_Work order:_ A faithful copy of the whole listing is required.

_Material for this task:_
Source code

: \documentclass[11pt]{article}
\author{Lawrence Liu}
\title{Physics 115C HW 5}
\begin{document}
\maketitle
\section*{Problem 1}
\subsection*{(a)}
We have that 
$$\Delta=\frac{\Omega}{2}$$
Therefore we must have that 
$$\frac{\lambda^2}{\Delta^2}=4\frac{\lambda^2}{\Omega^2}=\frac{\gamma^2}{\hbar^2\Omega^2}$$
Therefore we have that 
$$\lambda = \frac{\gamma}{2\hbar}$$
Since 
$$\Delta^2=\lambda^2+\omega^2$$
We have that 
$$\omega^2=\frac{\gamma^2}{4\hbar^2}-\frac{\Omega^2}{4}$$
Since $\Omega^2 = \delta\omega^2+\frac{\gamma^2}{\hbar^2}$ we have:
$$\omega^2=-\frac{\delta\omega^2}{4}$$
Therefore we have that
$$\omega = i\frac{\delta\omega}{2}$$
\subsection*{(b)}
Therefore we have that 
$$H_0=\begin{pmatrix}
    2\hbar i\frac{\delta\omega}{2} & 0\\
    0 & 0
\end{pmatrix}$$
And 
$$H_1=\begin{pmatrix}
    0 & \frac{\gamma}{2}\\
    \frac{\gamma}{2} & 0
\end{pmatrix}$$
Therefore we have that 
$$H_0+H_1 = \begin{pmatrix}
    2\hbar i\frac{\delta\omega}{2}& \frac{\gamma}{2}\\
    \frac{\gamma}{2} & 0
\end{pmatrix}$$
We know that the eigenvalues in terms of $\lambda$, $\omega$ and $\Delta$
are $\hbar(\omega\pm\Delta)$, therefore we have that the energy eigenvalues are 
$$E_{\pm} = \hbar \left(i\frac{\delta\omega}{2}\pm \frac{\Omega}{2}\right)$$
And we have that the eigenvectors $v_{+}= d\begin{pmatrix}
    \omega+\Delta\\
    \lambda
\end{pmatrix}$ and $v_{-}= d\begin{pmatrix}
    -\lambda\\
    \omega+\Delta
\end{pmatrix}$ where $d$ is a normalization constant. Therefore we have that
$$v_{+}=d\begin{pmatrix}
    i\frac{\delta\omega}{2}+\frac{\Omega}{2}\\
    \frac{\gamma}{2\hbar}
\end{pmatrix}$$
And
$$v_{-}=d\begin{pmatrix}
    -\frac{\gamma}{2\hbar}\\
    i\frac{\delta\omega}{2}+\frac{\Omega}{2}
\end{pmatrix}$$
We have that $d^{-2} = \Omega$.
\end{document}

_Task response:_
Source code

: \documentclass[11pt]{article}
\author{Lawrence Liu}
\title{Physics 115C HW 5}
\begin{document}
\maketitle
\section*{Problem 1}
\subsection*{(a)}
We have that 
$$\Delta=\frac{\Omega}{2}$$
Therefore we must have that 
$$\frac{\lambda^2}{\Delta^2}=4\frac{\lambda^2}{\Omega^2}=\frac{\gamma^2}{\hbar^2\Omega^2}$$
Therefore we have that 
$$\lambda = \frac{\gamma}{2\hbar}$$
Since 
$$\Delta^2=\lambda^2+\omega^2$$
We have that 
$$\omega^2=\frac{\gamma^2}{4\hbar^2}-\frac{\Omega^2}{4}$$
Since $\Omega^2 = \delta\omega^2+\frac{\gamma^2}{\hbar^2}$ we have:
$$\omega^2=-\frac{\delta\omega^2}{4}$$
Therefore we have that
$$\omega = i\frac{\delta\omega}{2}$$
\subsection*{(b)}
Therefore we have that 
$$H_0=\begin{pmatrix}
    2\hbar i\frac{\delta\omega}{2} & 0\\
    0 & 0
\end{pmatrix}$$
And 
$$H_1=\begin{pmatrix}
    0 & \frac{\gamma}{2}\\
    \frac{\gamma}{2} & 0
\end{pmatrix}$$
Therefore we have that 
$$H_0+H_1 = \begin{pmatrix}
    2\hbar i\frac{\delta\omega}{2}& \frac{\gamma}{2}\\
    \frac{\gamma}{2} & 0
\end{pmatrix}$$
We know that the eigenvalues in terms of $\lambda$, $\omega$ and $\Delta$
are $\hbar(\omega\pm\Delta)$, therefore we have that the energy eigenvalues are 
$$E_{\pm} = \hbar \left(i\frac{\delta\omega}{2}\pm \frac{\Omega}{2}\right)$$
And we have that the eigenvectors $v_{+}= d\begin{pmatrix}
    \omega+\Delta\\
    \lambda
\end{pmatrix}$ and $v_{-}= d\begin{pmatrix}
    -\lambda\\
    \omega+\Delta
\end{pmatrix}$ where $d$ is a normalization constant. Therefore we have that
$$v_{+}=d\begin{pmatrix}
    i\frac{\delta\omega}{2}+\frac{\Omega}{2}\\
    \frac{\gamma}{2\hbar}
\end{pmatrix}$$
And
$$v_{-}=d\begin{pmatrix}
    -\frac{\gamma}{2\hbar}\\
    i\frac{\delta\omega}{2}+\frac{\Omega}{2}
\end{pmatrix}$$
We have that $d^{-2} = \Omega$.
\end{document}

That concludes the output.